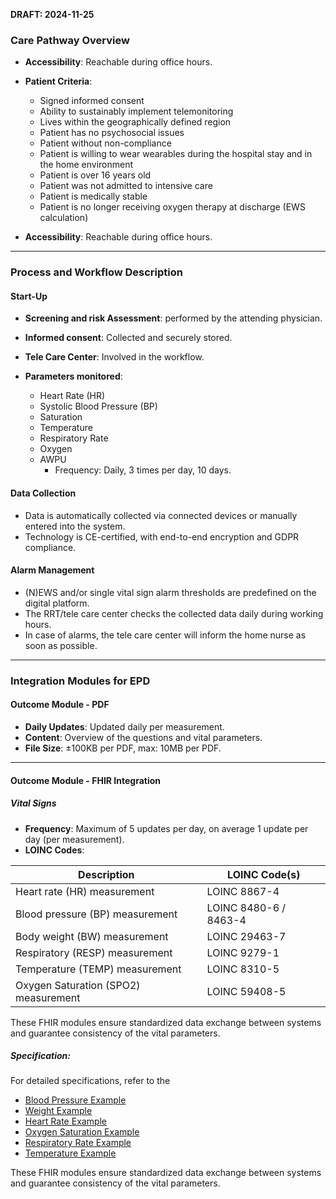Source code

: **DRAFT: 2024-11-25**

### Care Pathway Overview

- **Accessibility**: Reachable during office hours.
- **Patient Criteria**:

  - Signed informed consent
  - Ability to sustainably implement telemonitoring
  - Lives within the geographically defined region
  - Patient has no psychosocial issues
  - Patient without non-compliance
  - Patient is willing to wear wearables during the hospital stay and in the home environment
  - Patient is over 16 years old
  - Patient was not admitted to intensive care
  - Patient is medically stable
  - Patient is no longer receiving oxygen therapy at discharge (EWS calculation)

- **Accessibility**: Reachable during office hours.

---

### Process and Workflow Description

#### Start-Up

- **Screening and risk Assessment**: performed by the attending physician.
- **Informed consent**: Collected and securely stored.
- **Tele Care Center**: Involved in the workflow.
- **Parameters monitored**:

  - Heart Rate (HR)
  - Systolic Blood Pressure (BP)
  - Saturation
  - Temperature
  - Respiratory Rate
  - Oxygen
  - AWPU
    - Frequency: Daily, 3 times per day, 10 days.

#### Data Collection

- Data is automatically collected via connected devices or manually entered into the system.
- Technology is CE-certified, with end-to-end encryption and GDPR compliance.

#### Alarm Management

- (N)EWS and/or single vital sign alarm thresholds are predefined on the digital platform.
- The RRT/tele care center checks the collected data daily during working hours.
- In case of alarms, the tele care center will inform the home nurse as soon as possible.

---

### Integration Modules for EPD

#### Outcome Module - PDF

- **Daily Updates**: Updated daily per measurement.
- **Content**: Overview of the questions and vital parameters.
- **File Size**: ±100KB per PDF, max: 10MB per PDF.

---

#### Outcome Module - FHIR Integration

##### Vital Signs

- **Frequency**: Maximum of 5 updates per day, on average 1 update per day (per measurement).
- **LOINC Codes**:
<div class="table-md"></div>

  | Description                          | LOINC Code(s)         |
  | ------------------------------------ | --------------------- |
  | Heart rate (HR) measurement          | LOINC 8867-4          |
  | Blood pressure (BP) measurement      | LOINC 8480-6 / 8463-4 |
  | Body weight (BW) measurement         | LOINC 29463-7         |
  | Respiratory (RESP) measurement       | LOINC 9279-1          |
  | Temperature (TEMP) measurement       | LOINC 8310-5          |
  | Oxygen Saturation (SPO2) measurement | LOINC 59408-5         |

These FHIR modules ensure standardized data exchange between systems and guarantee consistency of the vital parameters.

##### Specification:

For detailed specifications, refer to the

- [Blood Pressure Example](./Observation-BloodPressureExample.html)
- [Weight Example](./Observation-BodyWeightExample.html)
- [Heart Rate Example](./Observation-HeartRateExample.html)
- [Oxygen Saturation Example](./Observation-OxygenSaturationExample.html)
- [Respiratory Rate Example](./Observation-RespiratoryRateExample.html)
- [Temperature Example](./Observation-BodyTemperatureExample.html)

These FHIR modules ensure standardized data exchange between systems and guarantee consistency of the vital parameters.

- - - - - - -

§ Work required: Reproduce the listing word for word and omit its pictures.

§ Reply to the task:
Source code

: **DRAFT: 2024-11-25**

### Care Pathway Overview

- **Accessibility**: Reachable during office hours.
- **Patient Criteria**:

  - Signed informed consent
  - Ability to sustainably implement telemonitoring
  - Lives within the geographically defined region
  - Patient has no psychosocial issues
  - Patient without non-compliance
  - Patient is willing to wear wearables during the hospital stay and in the home environment
  - Patient is over 16 years old
  - Patient was not admitted to intensive care
  - Patient is medically stable
  - Patient is no longer receiving oxygen therapy at discharge (EWS calculation)

- **Accessibility**: Reachable during office hours.

---

### Process and Workflow Description

#### Start-Up

- **Screening and risk Assessment**: performed by the attending physician.
- **Informed consent**: Collected and securely stored.
- **Tele Care Center**: Involved in the workflow.
- **Parameters monitored**:

  - Heart Rate (HR)
  - Systolic Blood Pressure (BP)
  - Saturation
  - Temperature
  - Respiratory Rate
  - Oxygen
  - AWPU
    - Frequency: Daily, 3 times per day, 10 days.

#### Data Collection

- Data is automatically collected via connected devices or manually entered into the system.
- Technology is CE-certified, with end-to-end encryption and GDPR compliance.

#### Alarm Management

- (N)EWS and/or single vital sign alarm thresholds are predefined on the digital platform.
- The RRT/tele care center checks the collected data daily during working hours.
- In case of alarms, the tele care center will inform the home nurse as soon as possible.

---

### Integration Modules for EPD

#### Outcome Module - PDF

- **Daily Updates**: Updated daily per measurement.
- **Content**: Overview of the questions and vital parameters.
- **File Size**: ±100KB per PDF, max: 10MB per PDF.

---

#### Outcome Module - FHIR Integration

##### Vital Signs

- **Frequency**: Maximum of 5 updates per day, on average 1 update per day (per measurement).
- **LOINC Codes**:
<div class="table-md"></div>

  | Description                          | LOINC Code(s)         |
  | ------------------------------------ | --------------------- |
  | Heart rate (HR) measurement          | LOINC 8867-4          |
  | Blood pressure (BP) measurement      | LOINC 8480-6 / 8463-4 |
  | Body weight (BW) measurement         | LOINC 29463-7         |
  | Respiratory (RESP) measurement       | LOINC 9279-1          |
  | Temperature (TEMP) measurement       | LOINC 8310-5          |
  | Oxygen Saturation (SPO2) measurement | LOINC 59408-5         |

These FHIR modules ensure standardized data exchange between systems and guarantee consistency of the vital parameters.

##### Specification:

For detailed specifications, refer to the

- [Blood Pressure Example](./Observation-BloodPressureExample.html)
- [Weight Example](./Observation-BodyWeightExample.html)
- [Heart Rate Example](./Observation-HeartRateExample.html)
- [Oxygen Saturation Example](./Observation-OxygenSaturationExample.html)
- [Respiratory Rate Example](./Observation-RespiratoryRateExample.html)
- [Temperature Example](./Observation-BodyTemperatureExample.html)

These FHIR modules ensure standardized data exchange between systems and guarantee consistency of the vital parameters.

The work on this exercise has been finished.